From a bipartisan commission on debt to a bipartisan health care bill, the B-word has become the defining goal of Washington this year - but those on both sides have a tough time defining it.

For some, it’s the paramount mission of legislating. Middle-of-the-road lawmakers from both parties demand that bipartisanship be breathed back into the process as a precondition for success. They include Sens. Olympia J. Snowe, Maine Republican, and Blanche Lincoln, Arkansas Democrat, who called last week for a return to the table to finish health care reform.

For others, it’s become nearly a dirty word. They say bipartisan policies are usually bad policies.

“The problem I have is, this is my 12th year in the Congress - I cannot recall any bipartisan bill that did not increase spending, expand government and increase our debt,” said Sen. Jim DeMint, South Carolina Republican, explaining why some conservatives react reflexively to the concept of bipartisanship.

That’s no less true for liberals, whose top priorities in the health care debate have been jettisoned in the past several months as Democratic leaders sought a winning coalition.

“I bet there’s a lot of Democrats, a lot of progressives, who ultimately think ‘bipartisan’ is a bad word,” said Charles Chamberlain, political director at Democracy for America. The group, founded by former presidential candidate Howard Dean, last week fired off an e-mail to members titled “Good policy, not bipartisan junk.”

He said bipartisanship often “becomes code for ‘We’re willing to compromise everything just to get one or more persons from the other side on board.’ ”

The word “bipartisan” entered the lexicon about the turn of the last century, and on its face its meaning seems clear: two political parties working together.

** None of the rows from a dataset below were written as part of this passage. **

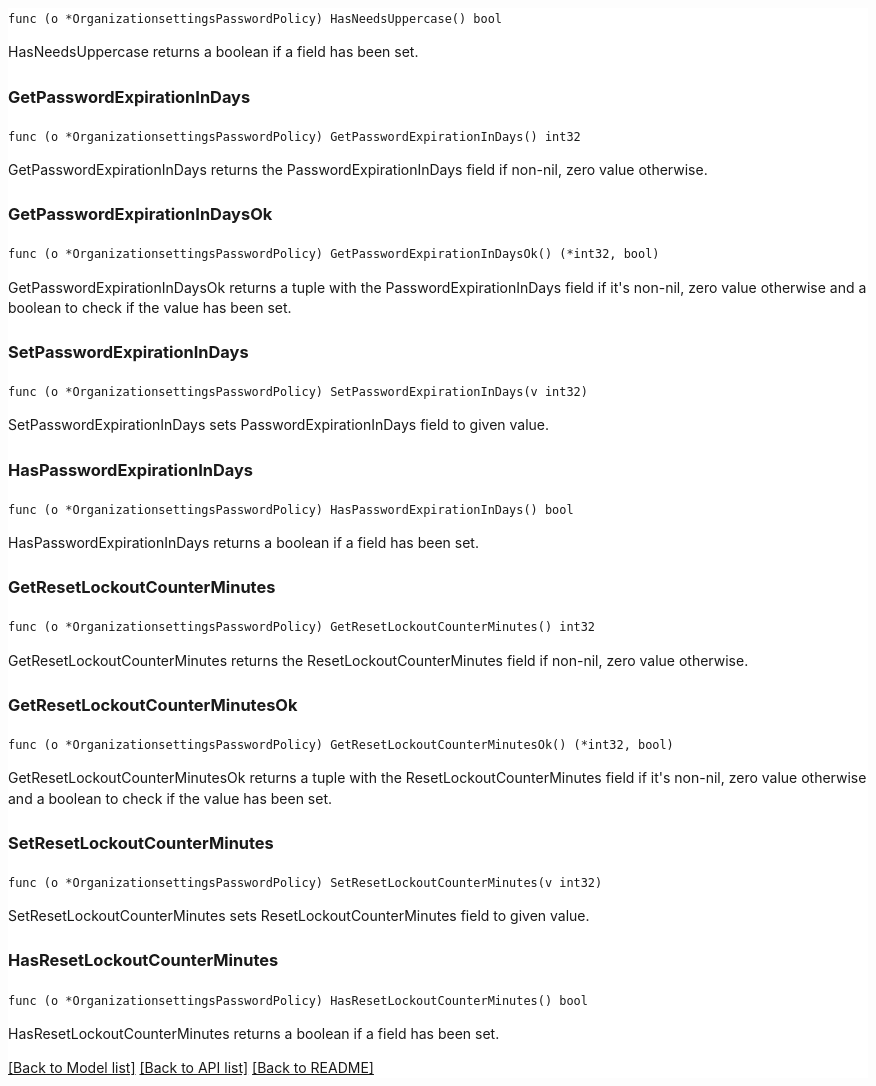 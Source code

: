 `func (o *OrganizationsettingsPasswordPolicy) HasNeedsUppercase() bool`

HasNeedsUppercase returns a boolean if a field has been set.

### GetPasswordExpirationInDays

`func (o *OrganizationsettingsPasswordPolicy) GetPasswordExpirationInDays() int32`

GetPasswordExpirationInDays returns the PasswordExpirationInDays field if non-nil, zero value otherwise.

### GetPasswordExpirationInDaysOk

`func (o *OrganizationsettingsPasswordPolicy) GetPasswordExpirationInDaysOk() (*int32, bool)`

GetPasswordExpirationInDaysOk returns a tuple with the PasswordExpirationInDays field if it's non-nil, zero value otherwise
and a boolean to check if the value has been set.

### SetPasswordExpirationInDays

`func (o *OrganizationsettingsPasswordPolicy) SetPasswordExpirationInDays(v int32)`

SetPasswordExpirationInDays sets PasswordExpirationInDays field to given value.

### HasPasswordExpirationInDays

`func (o *OrganizationsettingsPasswordPolicy) HasPasswordExpirationInDays() bool`

HasPasswordExpirationInDays returns a boolean if a field has been set.

### GetResetLockoutCounterMinutes

`func (o *OrganizationsettingsPasswordPolicy) GetResetLockoutCounterMinutes() int32`

GetResetLockoutCounterMinutes returns the ResetLockoutCounterMinutes field if non-nil, zero value otherwise.

### GetResetLockoutCounterMinutesOk

`func (o *OrganizationsettingsPasswordPolicy) GetResetLockoutCounterMinutesOk() (*int32, bool)`

GetResetLockoutCounterMinutesOk returns a tuple with the ResetLockoutCounterMinutes field if it's non-nil, zero value otherwise
and a boolean to check if the value has been set.

### SetResetLockoutCounterMinutes

`func (o *OrganizationsettingsPasswordPolicy) SetResetLockoutCounterMinutes(v int32)`

SetResetLockoutCounterMinutes sets ResetLockoutCounterMinutes field to given value.

### HasResetLockoutCounterMinutes

`func (o *OrganizationsettingsPasswordPolicy) HasResetLockoutCounterMinutes() bool`

HasResetLockoutCounterMinutes returns a boolean if a field has been set.


[[Back to Model list]](../README.md#documentation-for-models) [[Back to API list]](../README.md#documentation-for-api-endpoints) [[Back to README]](../README.md)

But after 100 years of use and misuse of the term, its meaning is now anything but clear.

Throughout the health care debate, Democrats have said they’re willing to compromise for the sake of bipartisanship, but Republicans countered that a real bipartisan bill would include only provisions on which both parties agree.

Contrast that with last week’s slimmed-down jobs bill in the Senate. Republicans pushed for a broad bill written by a Democrat and a Republican as the bipartisan solution, but Democrats instead pushed through a bare-minimum measure that Majority Leader Harry Reid of Nevada said was bipartisan because all sides agreed on its elements.

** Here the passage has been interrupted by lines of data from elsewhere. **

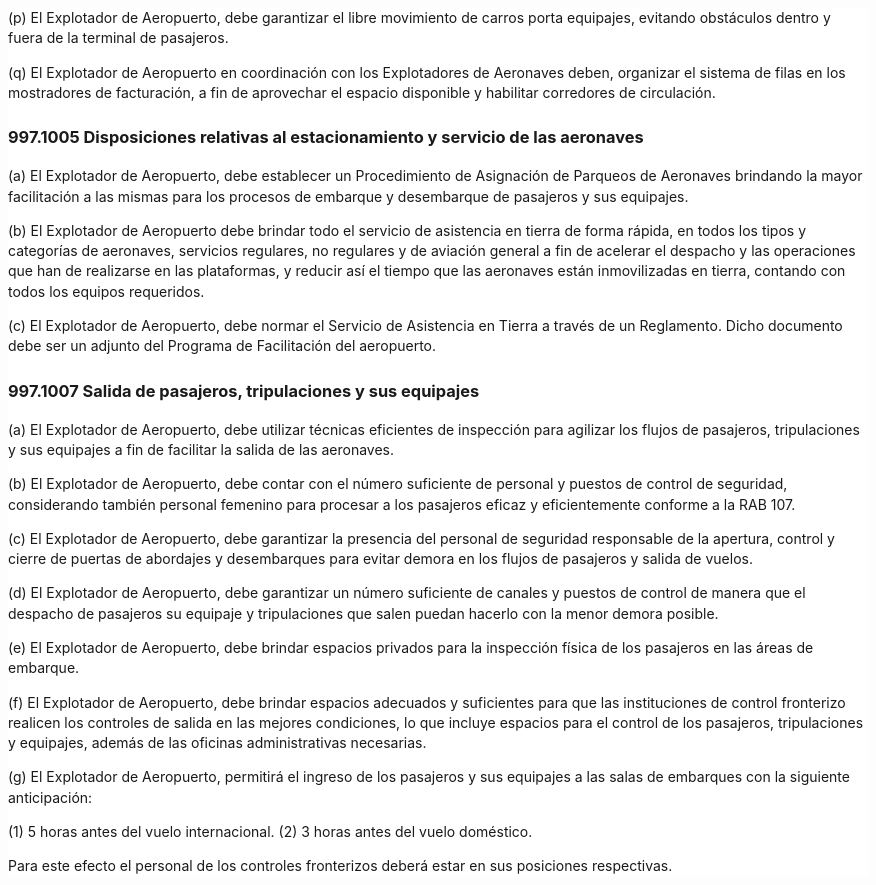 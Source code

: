(p) El Explotador de Aeropuerto, debe garantizar el libre movimiento de carros porta equipajes, evitando obstáculos dentro y fuera de la terminal de pasajeros.

(q) El Explotador de Aeropuerto en coordinación con los Explotadores de Aeronaves deben, organizar el sistema de filas en los mostradores de facturación, a fin de aprovechar el espacio disponible y habilitar corredores de circulación.

### 997.1005 Disposiciones relativas al estacionamiento y servicio de las aeronaves

(a) El Explotador de Aeropuerto, debe establecer un Procedimiento de Asignación de Parqueos de Aeronaves brindando la mayor facilitación a las mismas para los procesos de embarque y desembarque de pasajeros y sus equipajes.

(b) El Explotador de Aeropuerto debe brindar todo el servicio de asistencia en tierra de forma rápida, en todos los tipos y categorías de aeronaves, servicios regulares, no regulares y de aviación general a fin de acelerar el despacho y las operaciones que han de realizarse en las plataformas, y reducir así el tiempo que las aeronaves están inmovilizadas en tierra, contando con todos los equipos requeridos.

(c) El Explotador de Aeropuerto, debe normar el Servicio de Asistencia en Tierra a través de un Reglamento. Dicho documento debe ser un adjunto del Programa de Facilitación del aeropuerto.

### 997.1007 Salida de pasajeros, tripulaciones y sus equipajes

(a) El Explotador de Aeropuerto, debe utilizar técnicas eficientes de inspección para agilizar los flujos de pasajeros, tripulaciones y sus equipajes a fin de facilitar la salida de las aeronaves.

(b) El Explotador de Aeropuerto, debe contar con el número suficiente de personal y puestos de control de seguridad, considerando también personal femenino para procesar a los pasajeros eficaz y eficientemente conforme a la RAB 107.

(c) El Explotador de Aeropuerto, debe garantizar la presencia del personal de seguridad responsable de la apertura, control y cierre de puertas de abordajes y desembarques para evitar demora en los flujos de pasajeros y salida de vuelos.

(d) El Explotador de Aeropuerto, debe garantizar un número suficiente de canales y puestos de control de manera que el despacho de pasajeros su equipaje y tripulaciones que salen puedan hacerlo con la menor demora posible.

(e) El Explotador de Aeropuerto, debe brindar espacios privados para la inspección física de los pasajeros en las áreas de embarque.

(f) El Explotador de Aeropuerto, debe brindar espacios adecuados y suficientes para que las instituciones de control fronterizo realicen los controles de salida en las mejores condiciones, lo que incluye espacios para el control de los pasajeros, tripulaciones y equipajes, además de las oficinas administrativas necesarias.

(g) El Explotador de Aeropuerto, permitirá el ingreso de los pasajeros y sus equipajes a las salas de embarques con la siguiente anticipación:

(1) 5 horas antes del vuelo internacional.
(2) 3 horas antes del vuelo doméstico.

Para este efecto el personal de los controles fronterizos deberá estar en sus posiciones respectivas.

Keith Poole, a professor at the University of California at San Diego who has created an index to measure partisanship in Congress, said bipartisanship is at its lowest point since the end of Reconstruction.

“What bipartisanship basically means is a broad cross-party coalition to pass a bill,” he said. “The reason why you’re having trouble with the definition is it doesn’t happen anymore.”

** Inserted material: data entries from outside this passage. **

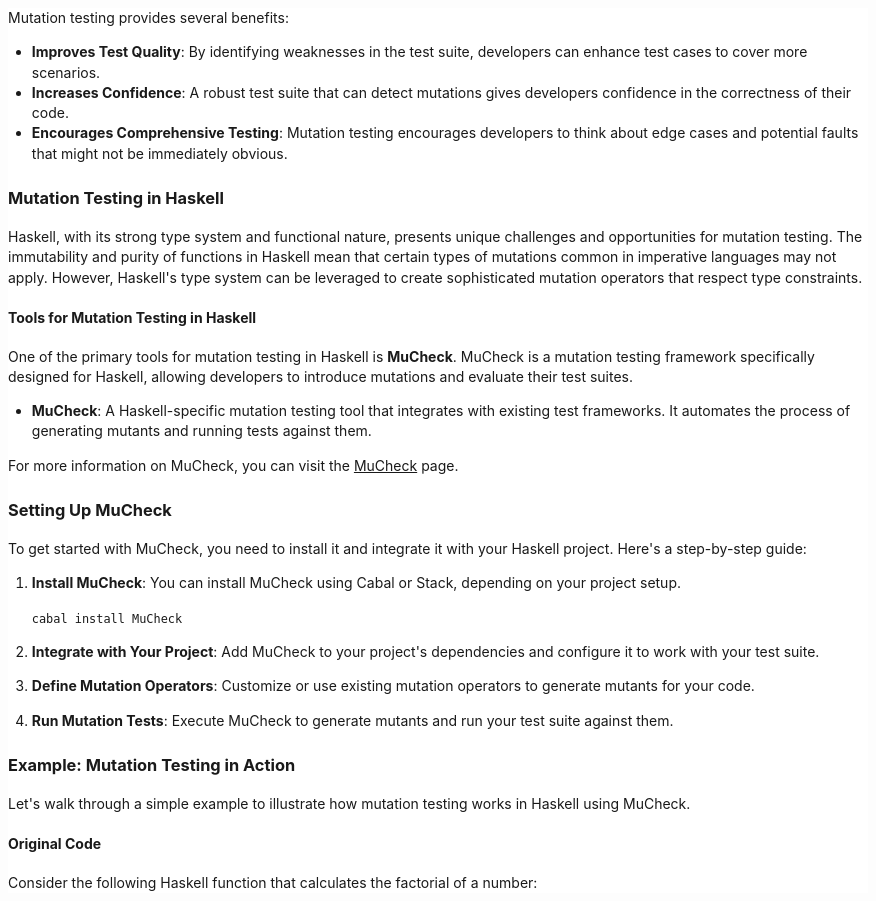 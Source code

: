 Mutation testing provides several benefits:

- **Improves Test Quality**: By identifying weaknesses in the test suite, developers can enhance test cases to cover more scenarios.
- **Increases Confidence**: A robust test suite that can detect mutations gives developers confidence in the correctness of their code.
- **Encourages Comprehensive Testing**: Mutation testing encourages developers to think about edge cases and potential faults that might not be immediately obvious.

### Mutation Testing in Haskell

Haskell, with its strong type system and functional nature, presents unique challenges and opportunities for mutation testing. The immutability and purity of functions in Haskell mean that certain types of mutations common in imperative languages may not apply. However, Haskell's type system can be leveraged to create sophisticated mutation operators that respect type constraints.

#### Tools for Mutation Testing in Haskell

One of the primary tools for mutation testing in Haskell is **MuCheck**. MuCheck is a mutation testing framework specifically designed for Haskell, allowing developers to introduce mutations and evaluate their test suites.

- **MuCheck**: A Haskell-specific mutation testing tool that integrates with existing test frameworks. It automates the process of generating mutants and running tests against them.

For more information on MuCheck, you can visit the [MuCheck](https://hackage.haskell.org/package/MuCheck) page.

### Setting Up MuCheck

To get started with MuCheck, you need to install it and integrate it with your Haskell project. Here's a step-by-step guide:

1. **Install MuCheck**: You can install MuCheck using Cabal or Stack, depending on your project setup.

   ```bash
   cabal install MuCheck
   ```

2. **Integrate with Your Project**: Add MuCheck to your project's dependencies and configure it to work with your test suite.

3. **Define Mutation Operators**: Customize or use existing mutation operators to generate mutants for your code.

4. **Run Mutation Tests**: Execute MuCheck to generate mutants and run your test suite against them.

### Example: Mutation Testing in Action

Let's walk through a simple example to illustrate how mutation testing works in Haskell using MuCheck.

#### Original Code

Consider the following Haskell function that calculates the factorial of a number:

He blamed the disappearance of conservative Democrats, liberal Republicans and moderate lawmakers of all political stripes for the breakdown of bipartisanship in Washington. He noted that strong bipartisan support helped enact the Social Security program in 1935 and Medicare in 1965.

As a more recent example, he pointed to the 1983 deal between Republicans and Democrats to put the Social Security program on stronger financial footing.